String allows to manipulate words, sentence or even text with specific methods. String are also python lists and list methods work as well (see below). The common and useful string manipulations can be counting the number of letters with `len(word)` or even manipulate a collection of words using `sentence.split(' ')`. Many methods exist, which can be looked at by typing `help(str)` in a python terminal or a jupyter nootebook.

In [4]:
w1 = 'hello'
print(w1, len(w1), w1[3])

hello 5 l


In [5]:
# Summing two strings is possible (all other operators dont work)
blank, w2 = ' ', 'world'
sentence = w1 + blank + w2
print(sentence)

hello world


In [6]:
# Multiplying a string by an integer is also possible
repetition = sentence*3
print(repetition)

hello worldhello worldhello world


In [7]:
# Get a list of words from a sentence (cf. below for list objects)
s = 'It is rainy today'
list_words = s.split(' ')
print(list_words)

['It', 'is', 'rainy', 'today']


In [8]:
# Looping over the words and get the number of letters
for w in s.split(' '):
    print(w, len(w))

It 2
is 2
rainy 5
today 5


## Object collections in python

There are four types of collection, which share several methods but differ from various aspects:
  + list
  + dictionnary
  + tuple
  + set

The most commonly used are the lists and dictionnary. The specificy of the set is that it is unordered, while the specificyt of the tuple is that it cannot be modified. The common methods are 
+ number of items: `len(x)`
+ loop over items with `for element in x:`
+ check if a item is in the list: `element in x` 


### Lists

This one of the most used collection object in python because it is the next-to-simplest level, after individual variables. A python list is a *list of objects* with possibly different types. One can search, loop, count with list. One can also add two lists or multiply a list by an integer, which makes a *concatenation* or a *duplication* (these points will be important for numpy arrays). The indexing of elements is also a nice way to access the information of interest: one can access the $i^{\text{th}}$ element with `my_list[i]` or get a sub-list with `my_list[i:j]`. One can also take only one element every `n` with `my_list[i:j:n]` (more precisely this takes elements of index $i+p\times n$ until $j$, with $p=0, 1, 2, ...$). With this synthax, reverting the order of the list is easy: `reverted_list = my_list[::-1]`, where empty variable are default values (namely `0` and `len(my_list)`).

In [9]:
# Defining a list and access basic information
my_list1 = [1, 3, 4, 'banana']
print('Second element is {}'.format(my_list1[1]))
print('Number of elements: {}'.format(len(my_list1)))
print('Is \'banana\' in the list? {}'.format('banana' in my_list1))

Second element is 3
Number of elements: 4
Is 'banana' in the list? True


In [10]:
# Sum of two lists
my_list2 = ['string', 1+3j, [100, 1000]]
my_list = my_list1 + my_list2
print(my_list)

[1, 3, 4, 'banana', 'string', (1+3j), [100, 1000]]


In [11]:
# List multiplied by an integer
my_list = my_list*2
print(my_list)

[1, 3, 4, 'banana', 'string', (1+3j), [100, 1000], 1, 3, 4, 'banana', 'string', (1+3j), [100, 1000]]


In [12]:
# Looping over list element and print the type of seven first elements in the reversed order.
for element in my_list[6:0:-1]:
    print('{} is {}'.format(element, type(element)))
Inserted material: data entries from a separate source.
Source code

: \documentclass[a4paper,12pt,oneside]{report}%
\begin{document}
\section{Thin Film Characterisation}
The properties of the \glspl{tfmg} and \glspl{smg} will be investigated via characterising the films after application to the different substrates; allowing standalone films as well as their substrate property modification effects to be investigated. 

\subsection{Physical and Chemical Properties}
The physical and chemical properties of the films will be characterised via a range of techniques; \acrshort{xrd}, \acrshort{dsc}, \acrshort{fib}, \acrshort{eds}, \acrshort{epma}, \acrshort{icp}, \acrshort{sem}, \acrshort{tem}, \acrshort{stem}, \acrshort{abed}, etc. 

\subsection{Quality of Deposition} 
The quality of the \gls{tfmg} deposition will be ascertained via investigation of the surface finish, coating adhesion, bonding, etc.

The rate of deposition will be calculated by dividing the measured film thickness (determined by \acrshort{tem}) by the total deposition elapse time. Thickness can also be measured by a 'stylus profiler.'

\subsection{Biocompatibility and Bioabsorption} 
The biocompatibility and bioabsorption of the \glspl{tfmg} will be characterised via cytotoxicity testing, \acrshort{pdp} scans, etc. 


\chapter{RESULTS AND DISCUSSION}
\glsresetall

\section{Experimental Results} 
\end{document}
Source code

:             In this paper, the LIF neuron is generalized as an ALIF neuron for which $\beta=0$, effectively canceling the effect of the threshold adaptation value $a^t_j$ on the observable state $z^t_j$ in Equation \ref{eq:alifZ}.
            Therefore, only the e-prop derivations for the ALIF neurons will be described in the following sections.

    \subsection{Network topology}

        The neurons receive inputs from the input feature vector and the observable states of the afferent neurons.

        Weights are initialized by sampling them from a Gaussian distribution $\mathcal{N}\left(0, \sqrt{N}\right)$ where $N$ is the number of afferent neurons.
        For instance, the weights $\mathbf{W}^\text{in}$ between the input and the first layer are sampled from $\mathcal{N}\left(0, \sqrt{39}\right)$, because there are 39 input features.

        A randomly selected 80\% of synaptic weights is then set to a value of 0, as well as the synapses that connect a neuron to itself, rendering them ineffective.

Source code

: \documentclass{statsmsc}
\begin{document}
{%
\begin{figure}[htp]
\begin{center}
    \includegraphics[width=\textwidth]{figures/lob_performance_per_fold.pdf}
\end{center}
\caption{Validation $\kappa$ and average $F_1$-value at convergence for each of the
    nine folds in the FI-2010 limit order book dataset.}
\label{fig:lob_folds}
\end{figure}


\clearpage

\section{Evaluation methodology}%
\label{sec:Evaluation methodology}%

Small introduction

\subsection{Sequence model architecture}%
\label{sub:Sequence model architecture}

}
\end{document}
[100, 1000] is <class 'list'>
(1+3j) is <class 'complex'>
string is <class 'str'>
banana is <class 'str'>
4 is <class 'int'>
3 is <class 'int'>


### sets and tuples

Tuples and set are modified version of python list. Tuples are ordered but cannot be modified (no assignment, no addition, while sets are not ordered but can be mofided. In this context, order means indexing (so `x[i:j:n]` synthax, among others). Search or loop over elements work in the same way as for list.

In [13]:
# Tuple
t = (1, 3, 7)
print(t)

# Access the third element
print(t[2])

# Try to modify the second element - using the 'try - except' synthax
try: 
    t[1] = 'hello'
except TypeError:
    print('Impossible to change the value of a tuple')

(1, 3, 7)
7
Impossible to change the value of a tuple


Sets can modified with methods like `s.add(x)` or `s.update([x, y])`.

In [14]:
# Set
s = {'apple', 'banana', 'orange'}
print(s)

# Add one element
s.add('pineapple')
print(s)

# Add a list
s.update(['pear', 'prune'])
print(s)

{'apple', 'banana', 'orange'}
{'apple', 'pineapple', 'banana', 'orange'}
{'apple', 'pineapple', 'pear', 'prune', 'banana', 'orange'}


In [15]:
# Try to access the second element - using the 'try - except' synthax
try: 
    print(s[1])
except TypeError:
    print('Impossible to access element via indexing')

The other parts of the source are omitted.